Exercise brief:
You are asked to filter the data below and copy every line holding "lemma".

⁂

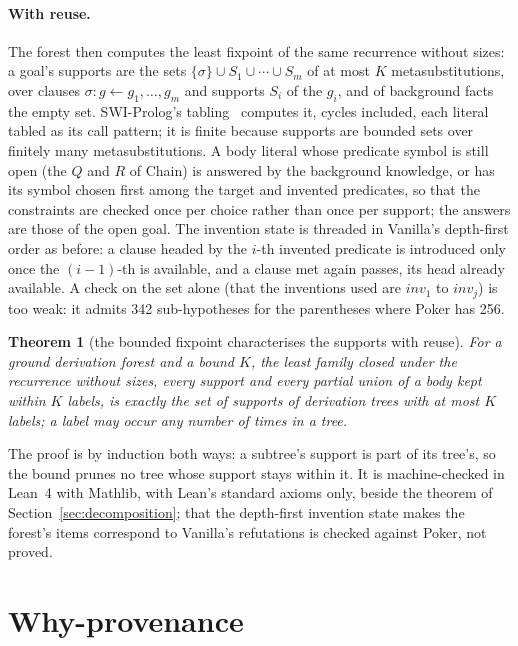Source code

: \documentclass[11pt]{article}
\newtheorem{theorem}{Theorem}
\begin{document}
\paragraph{With reuse.} The forest then computes the least fixpoint of the same
recurrence without sizes: a goal's supports are the sets $\{\sigma\} \cup S_1 \cup
\cdots \cup S_m$ of at most $K$ metasubstitutions, over clauses
$\sigma : g \leftarrow g_1, \ldots, g_m$ and supports $S_i$ of the $g_i$, and of
background facts the empty set. SWI-Prolog's tabling~\cite{swipl} computes it,
cycles included, each literal tabled as its call pattern; it is finite because
supports are bounded sets over finitely many metasubstitutions. A body literal
whose predicate symbol is still open (the $Q$ and $R$ of Chain) is answered by the
background knowledge, or has its symbol chosen first among the target and invented
predicates, so that the constraints are checked once per choice rather than once per
support; the answers are those of the open goal. The invention state is threaded in Vanilla's depth-first order
as before: a clause headed by the $i$-th invented predicate is introduced only once
the $(i{-}1)$-th is available, and a clause met again passes, its head already
available. A check on the set alone (that the inventions used are $inv_1$ to $inv_j$)
is too weak: it admits 342 sub-hypotheses for the parentheses where Poker has 256.

\begin{theorem}[the bounded fixpoint characterises the supports with reuse]
For a ground derivation forest and a bound $K$, the least family closed under the
recurrence without sizes, every support and every partial union of a body kept
within $K$ labels, is exactly the set of supports of derivation trees with at most
$K$ labels; a label may occur any number of times in a tree.
\end{theorem}

The proof is by induction both ways: a subtree's support is part of its tree's, so
the bound prunes no tree whose support stays within it. It is machine-checked in
Lean~4 with Mathlib, with Lean's standard axioms only, beside the theorem of
Section~\ref{sec:decomposition}; that the depth-first invention state makes the forest's
items correspond to Vanilla's refutations is checked against Poker, not proved.

\section{Why-provenance}
\end{document}
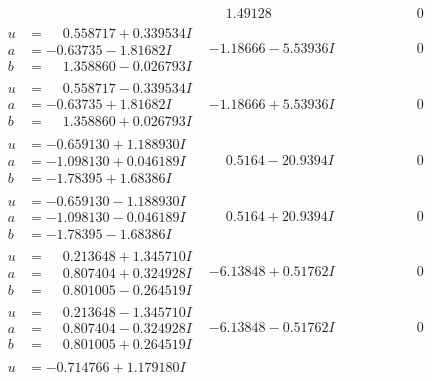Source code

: \documentclass[1p]{elsarticle_modified}
\theoremstyle{definition}
\begin{document}
$$\begin{array}{c|c|c}
 & \phantom{-}1.49128\phantom{ +0.000000I} & \phantom{-0.000000 } 0 \\ \hline\begin{aligned}
u &= \phantom{-}0.558717 + 0.339534 I \\
a &= -0.63735 - 1.81682 I \\
b &= \phantom{-}1.358860 - 0.026793 I\end{aligned}
 & -1.18666 - 5.53936 I & \phantom{-0.000000 } 0 \\ \hline\begin{aligned}
u &= \phantom{-}0.558717 - 0.339534 I \\
a &= -0.63735 + 1.81682 I \\
b &= \phantom{-}1.358860 + 0.026793 I\end{aligned}
 & -1.18666 + 5.53936 I & \phantom{-0.000000 } 0 \\ \hline\begin{aligned}
u &= -0.659130 + 1.188930 I \\
a &= -1.098130 + 0.046189 I \\
b &= -1.78395 + 1.68386 I\end{aligned}
 & \phantom{-}0.5164 - 20.9394 I & \phantom{-0.000000 } 0 \\ \hline\begin{aligned}
u &= -0.659130 - 1.188930 I \\
a &= -1.098130 - 0.046189 I \\
b &= -1.78395 - 1.68386 I\end{aligned}
 & \phantom{-}0.5164 + 20.9394 I & \phantom{-0.000000 } 0 \\ \hline\begin{aligned}
u &= \phantom{-}0.213648 + 1.345710 I \\
a &= \phantom{-}0.807404 + 0.324928 I \\
b &= \phantom{-}0.801005 - 0.264519 I\end{aligned}
 & -6.13848 + 0.51762 I & \phantom{-0.000000 } 0 \\ \hline\begin{aligned}
u &= \phantom{-}0.213648 - 1.345710 I \\
a &= \phantom{-}0.807404 - 0.324928 I \\
b &= \phantom{-}0.801005 + 0.264519 I\end{aligned}
 & -6.13848 - 0.51762 I & \phantom{-0.000000 } 0 \\ \hline\begin{aligned}
u &= -0.714766 + 1.179180 I \\

\end{aligned}
\end{array}$$
\end{document}
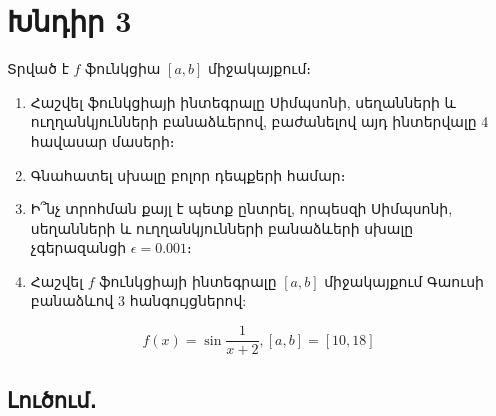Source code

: \documentclass{article}
\begin{document}
\section*{Խնդիր 3}

Տրված է $f$ ֆունկցիա $\left[a, b\right]$ միջակայքում։

\begin{enumerate}

\item

Հաշվել ֆունկցիայի ինտեգրալը Սիմպսոնի, սեղանների և ուղղանկյունների բանաձևերով, բաժանելով այդ ինտերվալը 4 հավասար մասերի։

\item
Գնահատել սխալը բոլոր դեպքերի համար։
	

\item

Ի՞նչ տրոհման քայլ է պետք ընտրել, որպեսզի Սիմպսոնի, սեղանների և ուղղանկյունների բանաձևերի սխալը չգերազանցի $\epsilon = 0.001$։

\item

Հաշվել $f$ ֆունկցիայի ինտեգրալը $\left[a, b\right]$ միջակայքում Գաուսի բանաձևով 3 հանգույցներով:

\end{enumerate}


$$f\left(x\right) = \sin\dfrac{1}{x + 2}, \left[a, b\right] = \left[10, 18\right]$$

\subsection*{Լուծում․}
\end{document}
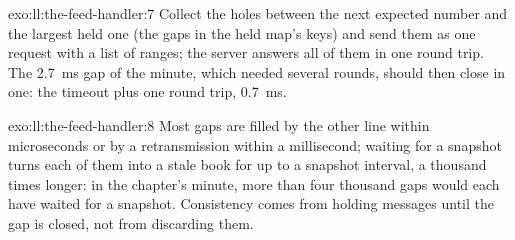 \begin{solution}{exo:ll:the-feed-handler:7}
Collect the holes between the next expected number and the largest held one (the gaps in the held map's keys) and send them
as one request with a list of ranges; the server answers all of them in one round trip. The \qty{2.7}{\milli\second} gap of the
minute, which needed several rounds, should then close in one: the timeout plus one round trip, \qty{0.7}{\milli\second}.
\end{solution}

\begin{solution}{exo:ll:the-feed-handler:8}
Most gaps are filled by the other line within microseconds or by a retransmission within a millisecond; waiting for a snapshot
turns each of them into a stale book for up to a snapshot interval, a thousand times longer: in the chapter's minute, more
than four thousand gaps would each have waited for a snapshot. Consistency comes from holding messages until the gap is closed, not from discarding them.
\end{solution}

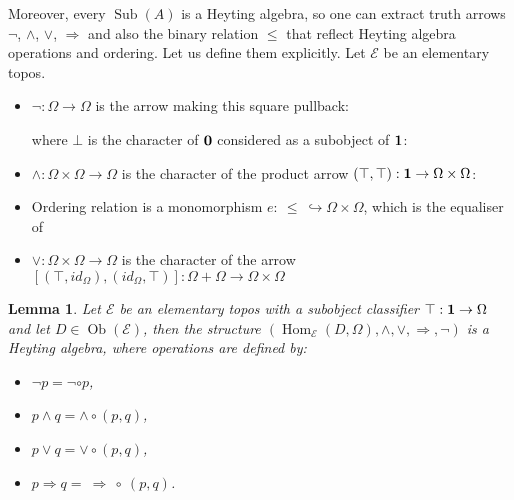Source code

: \documentclass[a4paper]{article}
\theoremstyle{defin}
\theoremstyle{theorem}
\theoremstyle{claim}
\theoremstyle{prop}
\theoremstyle{lemma}
\newtheorem{lemma}{Lemma}
\theoremstyle{fact}
\theoremstyle{ex}
\theoremstyle{col}
\begin{document}
Moreover, every $\operatorname{Sub}(A)$ is a Heyting algebra, so one can extract truth arrows $\neg$, $\land$, $\vee$, $\Rightarrow$ and also the binary relation $\leq$ that reflect Heyting algebra operations and ordering. Let us define them explicitly. Let $\mathcal{E}$ be an elementary topos.
\begin{itemize}
\item $\neg : \Omega \to \Omega$ is the arrow making this square pullback:

\centerline{
}

where $\bot$ is the character of ${\bf 0}$ considered as a subobject of ${\bf 1}$:

\centerline{
}
\item $\wedge : \Omega \times \Omega \to \Omega$ is the character of the product arrow $(\top, \top) : {\bf 1} \to \Omega \times \Omega$:

\centerline{
}
\item Ordering relation is a monomorphism $e : \: \leq \: \hookrightarrow \Omega \times \Omega$, which is the equaliser of

\centerline{
}

\item $\vee : \Omega \times \Omega \to \Omega$ is the character of the arrow $[(\top, id_{\Omega}),(id_{\Omega}, \top)] : \Omega + \Omega \to \Omega \times \Omega$
\end{itemize}

\begin{lemma}
Let $\mathcal{E}$ be an elementary topos with a subobject classifier $\top : {\bf 1} \to \Omega$ and let $D \in \operatorname{Ob}(\mathcal{E})$, then the structure $(\operatorname{Hom}_{\mathcal{E}}(D, \Omega), \wedge, \vee, \Rightarrow, \neg)$ is a Heyting algebra, where operations are defined by:

\begin{itemize}
\item $\neg p = \neg \circ p$,
\item $p \wedge q = \wedge \circ (p, q)$,
\item $p \vee q = \vee \circ (p, q)$,
\item $p \Rightarrow q = \: \Rightarrow \: \circ \: (p, q)$.
\end{itemize}
\end{lemma}
\end{document}
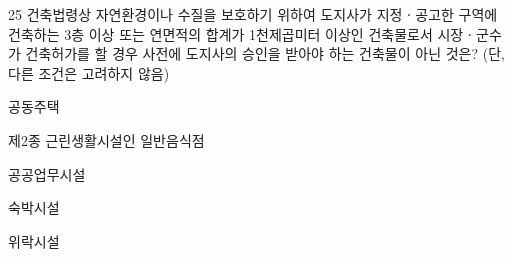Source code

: \begin{question}{25}
건축법령상 자연환경이나 수질을 보호하기 위하여 도지사가 지정ㆍ공고한 구역에 건축하는 3층 이상 또는 연면적의 합계가 1천제곱미터 이상인 건축물로서 시장ㆍ군수가 건축허가를 할 경우 사전에 도지사의 승인을 받아야 하는 건축물이 아닌 것은? (단, 다른 조건은 고려하지 않음)
\begin{choices}
  \item 공동주택
  \item 제2종 근린생활시설인 일반음식점
  \item 공공업무시설
  \item 숙박시설
  \item 위락시설
\end{choices}
\end{question}
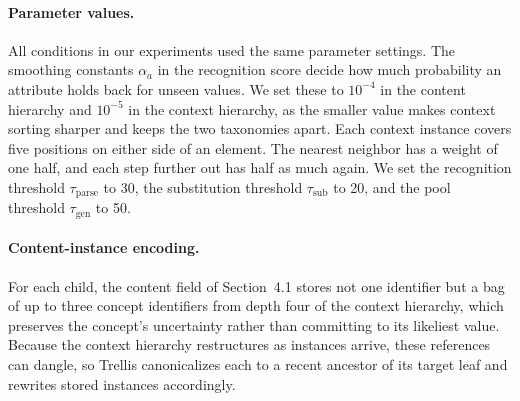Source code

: \documentclass[11pt,letterpaper]{article}
\def\trellis/{{\sc Trellis}}
\begin{document}
\paragraph{Parameter values.}
All conditions in our experiments used the same parameter settings.
The smoothing constants $\alpha_a$ in the recognition score decide how
much probability an attribute holds back for unseen values. We set
these to $10^{-4}$ in the content hierarchy and $10^{-5}$ in the
context hierarchy, as the smaller value makes context sorting sharper
and keeps the two taxonomies apart. Each context instance covers five
positions on either side of an element. The nearest neighbor has a
weight of one half, and each step further out has half as much again.
We set the recognition threshold $\tau_{\text{parse}}$ to 30, the
substitution threshold $\tau_{\text{sub}}$ to 20, and the pool
threshold $\tau_{\text{gen}}$ to 50.

\paragraph{Content-instance encoding.}
For each child, the content field of Section~4.1 stores not one
identifier but a bag of up to three concept identifiers from depth four
of the context hierarchy, which preserves the concept's uncertainty
rather than committing to its likeliest value. Because the context
hierarchy restructures as instances arrive, these references can dangle,
so \trellis/ canonicalizes each to a recent ancestor of its target leaf
and rewrites stored instances accordingly.
\end{document}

⁂

Result:
\theoremstyle{lemma}
\newtheorem{lemma}{Lemma}
\begin{lemma}
\end{lemma}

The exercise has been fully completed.